Release
Date: September 10th, 2025
Format: LP/CD/Digital
Genre: Nordic Black Metal
Country: Norway
Helheim came out of
Bergen in the early 90s, right when Norwegian black metal was still feral,
dangerous and very much alive. Formed in 1992, the band built its identity on
Norse mythology, long song structures and a colder, more epic take on the
genre. By the time they reached their debut full length, they already sounded
locked into their own world, not chasing trends, just carving runes into stone
the hard way.
“Jormundgand” first surfaced in 1995
and it hit like a frostbite slap. The title track alone made it clear that Helheim were aiming high, stretching black metal into
longer forms without losing bite. The drumming cuts fast and hard, the guitars
scrape and coil, and the vocals scream with that early Norwegian sickness that
still burns decades later. The Count Grishnackh
comparison makes sense, but Helheim never sink
into imitation, their phrasing and pacing push things into a more epic and grim
direction.
Recorded at Grieghallen
Studio in 1995, “Jormundgand” still stands as a sharp document of that
era, when rebellion, creativity and cold atmosphere were tangled together. The
2025 remaster by Patrick W. Engel gives the
album more punch without sanding down its edges, which is crucial for music
like this. Thirty years later, it still sounds dangerous enough to matter, not
frozen in nostalgia, just alive and biting.
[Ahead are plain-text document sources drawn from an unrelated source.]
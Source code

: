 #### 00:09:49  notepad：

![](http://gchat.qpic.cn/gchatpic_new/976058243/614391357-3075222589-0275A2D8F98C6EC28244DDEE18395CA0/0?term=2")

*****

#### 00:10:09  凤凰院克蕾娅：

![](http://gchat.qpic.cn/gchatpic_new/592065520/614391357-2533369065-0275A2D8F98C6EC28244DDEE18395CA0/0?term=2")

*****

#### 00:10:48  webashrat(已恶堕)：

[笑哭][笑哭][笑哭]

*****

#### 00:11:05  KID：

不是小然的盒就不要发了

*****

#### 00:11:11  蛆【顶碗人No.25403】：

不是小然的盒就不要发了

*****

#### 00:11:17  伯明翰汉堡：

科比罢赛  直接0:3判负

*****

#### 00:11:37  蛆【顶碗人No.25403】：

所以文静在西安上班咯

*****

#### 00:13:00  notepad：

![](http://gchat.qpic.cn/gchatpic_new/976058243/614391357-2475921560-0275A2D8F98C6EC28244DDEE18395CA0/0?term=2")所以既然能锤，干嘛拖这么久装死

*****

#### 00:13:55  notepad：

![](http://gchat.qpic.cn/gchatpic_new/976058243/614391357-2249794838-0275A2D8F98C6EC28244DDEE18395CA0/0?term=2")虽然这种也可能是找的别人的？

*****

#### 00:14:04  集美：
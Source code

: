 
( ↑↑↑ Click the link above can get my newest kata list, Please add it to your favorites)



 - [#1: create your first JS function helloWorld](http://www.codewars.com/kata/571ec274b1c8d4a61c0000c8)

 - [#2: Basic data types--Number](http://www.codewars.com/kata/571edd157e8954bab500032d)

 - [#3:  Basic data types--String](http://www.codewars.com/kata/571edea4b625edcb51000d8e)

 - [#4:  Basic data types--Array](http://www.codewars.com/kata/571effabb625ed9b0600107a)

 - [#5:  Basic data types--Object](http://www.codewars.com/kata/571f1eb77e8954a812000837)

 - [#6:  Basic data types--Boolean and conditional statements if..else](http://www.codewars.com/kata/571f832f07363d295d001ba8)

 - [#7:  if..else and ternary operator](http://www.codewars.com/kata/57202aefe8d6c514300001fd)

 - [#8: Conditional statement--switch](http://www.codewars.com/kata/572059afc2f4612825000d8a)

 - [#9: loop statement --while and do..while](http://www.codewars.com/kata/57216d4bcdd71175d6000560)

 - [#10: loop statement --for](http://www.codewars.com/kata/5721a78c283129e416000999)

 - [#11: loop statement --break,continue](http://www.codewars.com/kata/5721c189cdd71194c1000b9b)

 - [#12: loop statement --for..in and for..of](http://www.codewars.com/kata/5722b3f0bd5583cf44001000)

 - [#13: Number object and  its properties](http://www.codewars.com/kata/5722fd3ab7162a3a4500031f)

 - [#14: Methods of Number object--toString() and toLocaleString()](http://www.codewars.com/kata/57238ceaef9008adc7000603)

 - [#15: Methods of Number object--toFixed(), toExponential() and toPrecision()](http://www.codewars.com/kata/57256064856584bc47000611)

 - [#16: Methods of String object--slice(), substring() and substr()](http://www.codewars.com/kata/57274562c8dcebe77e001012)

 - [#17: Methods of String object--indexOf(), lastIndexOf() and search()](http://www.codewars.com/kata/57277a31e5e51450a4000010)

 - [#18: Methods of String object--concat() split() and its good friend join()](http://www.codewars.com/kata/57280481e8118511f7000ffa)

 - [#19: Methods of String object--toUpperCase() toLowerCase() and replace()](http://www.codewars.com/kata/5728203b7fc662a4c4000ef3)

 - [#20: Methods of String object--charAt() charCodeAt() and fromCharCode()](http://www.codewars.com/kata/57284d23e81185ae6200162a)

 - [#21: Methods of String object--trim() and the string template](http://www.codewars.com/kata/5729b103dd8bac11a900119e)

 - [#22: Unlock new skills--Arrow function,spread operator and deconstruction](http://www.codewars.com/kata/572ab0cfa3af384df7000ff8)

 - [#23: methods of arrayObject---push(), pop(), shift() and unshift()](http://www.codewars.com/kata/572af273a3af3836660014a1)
This anniversary reissue adds
serious value with its deep interview, massive booklet and carefully handled
vinyl editions, but the core remains the music itself. “Jormundgand” is not
perfect, but it is strong, memorable and firmly planted in black metal history.
For anyone who values the colder, more epic side of Norwegian black metal, this
album still earns its place on the shelf.